# [PROBLEM DESCRIPTION]
Begin at the top of the entries below and write out every line through the one containing "Architecture Diagram: A", excluding pictures.

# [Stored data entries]
* * * *

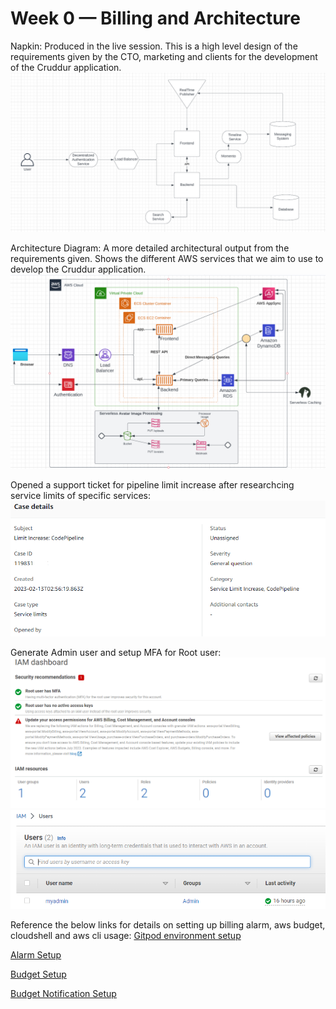 # Week 0 — Billing and Architecture

Napkin: Produced in the live session. This is a high level design of the requirements given by the CTO, marketing and clients for the development of the Cruddur application.
![Napkin text](https://github.com/tkstman/aws-bootcamp-cruddur-2023/blob/main/_docs/assets/Napkin_Diagram_Week_0.PNG)


Architecture Diagram: A more detailed architectural output from the requirements given. Shows the different AWS services that we aim to use to develop the Cruddur application.
![Architecture text](https://github.com/tkstman/aws-bootcamp-cruddur-2023/blob/main/_docs/assets/Architecture_Recreated.PNG)

Opened a support ticket for pipeline limit increase after researchcing service limits of specific services:
![Support_Ticket text](https://github.com/tkstman/aws-bootcamp-cruddur-2023/blob/main/_docs/assets/pipeline_increase.PNG)

Generate Admin user and setup MFA for Root user:
![User_Cred text](https://github.com/tkstman/aws-bootcamp-cruddur-2023/blob/main/_docs/assets/setupMFA.PNG)
![Admin_User text](https://github.com/tkstman/aws-bootcamp-cruddur-2023/blob/main/_docs/assets/usercredentials.PNG)


Reference the below links for details on setting up billing alarm, aws budget, cloudshell and aws cli usage:
[Gitpod environment setup](https://github.com/tkstman/aws-bootcamp-cruddur-2023/commit/2d41280149e27f70db83edc00ffb82d2325632da#diff-370a022e48cb18faf98122794ffc5ce775b2606b09a9d1f80b71333425ec078e)

[Alarm Setup](https://github.com/tkstman/aws-bootcamp-cruddur-2023/blob/main/awsscript/json/alarm_config.json)

[Budget Setup](https://github.com/tkstman/aws-bootcamp-cruddur-2023/blob/main/awsscript/json/budget.json)

[Budget Notification Setup](https://github.com/tkstman/aws-bootcamp-cruddur-2023/blob/main/awsscript/json/budget-notifications-with-subscribers.json)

* * * *

# [ANSWER FOR THE TASK]
 # Week 0 — Billing and Architecture

Napkin: Produced in the live session. This is a high level design of the requirements given by the CTO, marketing and clients for the development of the Cruddur application.
![Napkin text](https://github.com/tkstman/aws-bootcamp-cruddur-2023/blob/main/_docs/assets/Napkin_Diagram_Week_0.PNG)


Architecture Diagram: A more detailed architectural output from the requirements given. Shows the different AWS services that we aim to use to develop the Cruddur application.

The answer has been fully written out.